I think that the biggest highlights of the new S are the brilliant quality of the interior, the integration of all that technology, and its design. But as they say, nothing is perfect, and the S, too, has some room for improvement. For instance, the 20-inch wheels particularly make the ride very firm at low speeds – it’s likely to improve with later versions, which will come with smaller wheels. Also, the large A-pillar hinders your vision significantly while turning, which can get really annoying. And then there is the matter of the touchscreens. Now, while it’s true that I am not a fan of touchscreens in cars, there is no denying that it’s brilliant to operate in the S. Nevertheless, the fact remains that it’s a fingerprint magnet and that you have to take your eyes off the road to perform even a simple function.

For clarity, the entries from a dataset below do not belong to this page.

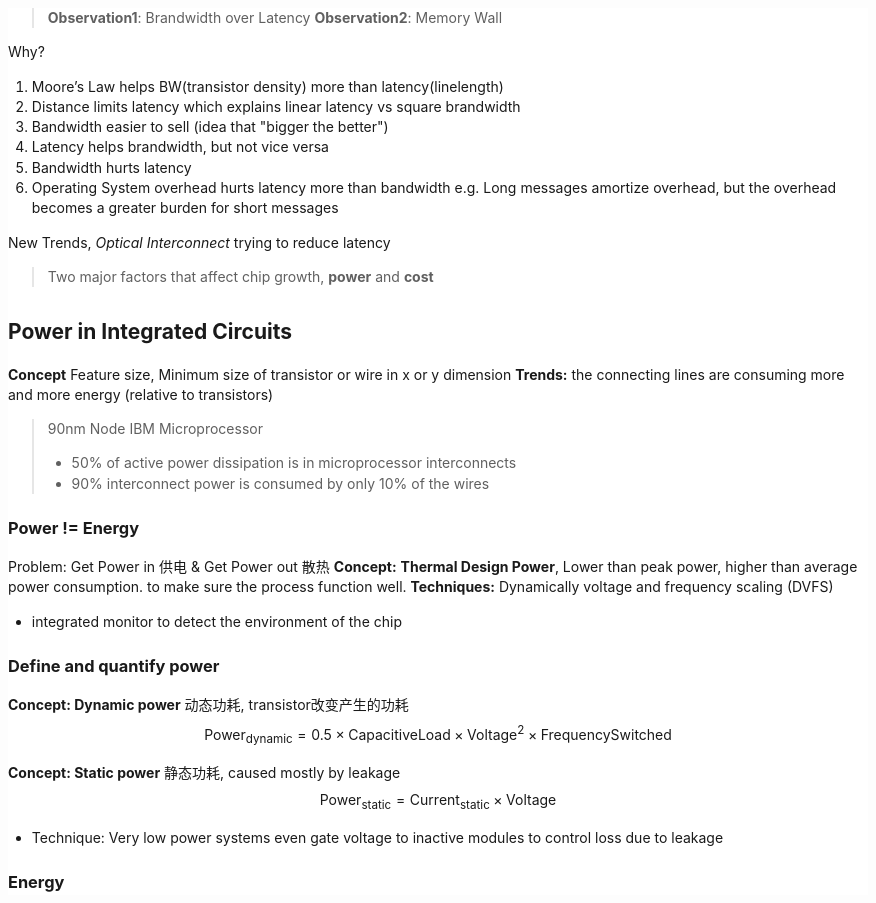 


> **Observation1**: Brandwidth over Latency
> **Observation2**: Memory Wall

Why?
1. Moore’s Law helps BW(transistor density) more than latency(linelength)
2. Distance limits latency
   which explains linear latency vs square brandwidth
3. Bandwidth easier to sell (idea that "bigger the better")
4. Latency helps brandwidth, but not vice versa
5. Bandwidth hurts latency
6. Operating System overhead hurts latency more than bandwidth
   e.g. Long messages amortize overhead, but the overhead becomes a greater burden for short messages

New Trends, *Optical Interconnect* trying to reduce latency

> Two major factors that affect chip growth, **power** and **cost**


## Power in Integrated Circuits

**Concept** Feature size, Minimum size of transistor or wire in x or y dimension
**Trends:** the connecting lines are consuming more and more energy (relative to transistors)
> 90nm Node IBM Microprocessor
> - 50% of active power dissipation is in microprocessor interconnects 
> - 90% interconnect power is consumed by only 10% of the wires

### Power != Energy

Problem: Get Power in 供电 & Get Power out 散热
**Concept:** **Thermal Design Power**, Lower than peak power, higher than average power consumption. to make sure the process function well.
**Techniques:** Dynamically voltage and frequency scaling (DVFS)
- integrated monitor to detect the environment of the chip

### Define and quantify power

**Concept: Dynamic power** 动态功耗, transistor改变产生的功耗
$$
\text{Power}_\text{dynamic} = 0.5 \times \text{{CapacitiveLoad}} \times \text{Voltage}^2 \times \text{FrequencySwitched}
$$

**Concept: Static power** 静态功耗, caused mostly by leakage
$$
\text{Power}_\text{static} = \text{Current}_\text{static} \times \text{Voltage}
$$
- Technique: Very low power systems even gate voltage to inactive modules to control loss due to leakage



### Energy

Also, on my first day with the S, the screen froze, and I couldn’t change any settings, not even the air-conditioning temperature – frankly, it’s a risk that we are constantly in, with computers and devices increasingly becoming an integral part of our lives. That said, the screen was perfectly fine the next morning, and I still don’t know what made it freeze in the first place.
And lastly, all that luxury and features don’t come cheap. With an ex-showroom price of Rs. 2.2 crores, the new S is a lot more expensive than the last-gen car. But then launch editions of the S are always expensive, and more reasonably-priced variants of the S-Class will come in a few months’ time – I never knew that it was possible to mention the words ‘reasonably priced’ and ‘S-Class’ in the same sentence! – making the price increase more palatable.
In summary, with its luxury, tech, and brilliant drive experience, the S-Class is definitely the best luxury sedan in the world currently. But, given its price, stiff ride, and some other glitches, I wouldn’t, as mentioned above, call it perfect. On the other hand, all 150 units of the new S-Class have already been sold out in India, which gives you an idea of what customers think about the new car, doesn’t it?
The interior of the S-Class is filled with screens, from the 12.8-inch multimedia screen to individual screens for the rear seats.
The twirly unfolding of the Burmester tweeters at startup is pure theatre. For comfort, the S-Class also features 4-zone air-conditioning.
- Mercedes-Benz S450 4MATIC
Engine: 2,999cc / Inline-Six / Turbocharged
Transmission: 9-Speed Automatic / All-Wheel Drive
Power: 362bhp @ 5,000 – 6,100rpm
Torque: 500Nm @ 1,600 – 4,000rpm
Price: ₹2.19 Crore (Ex-Showroom)
X-Factor: With a brand-new and tech-laden interior, the new S definitely moves the game in the luxury-sedan segment forward.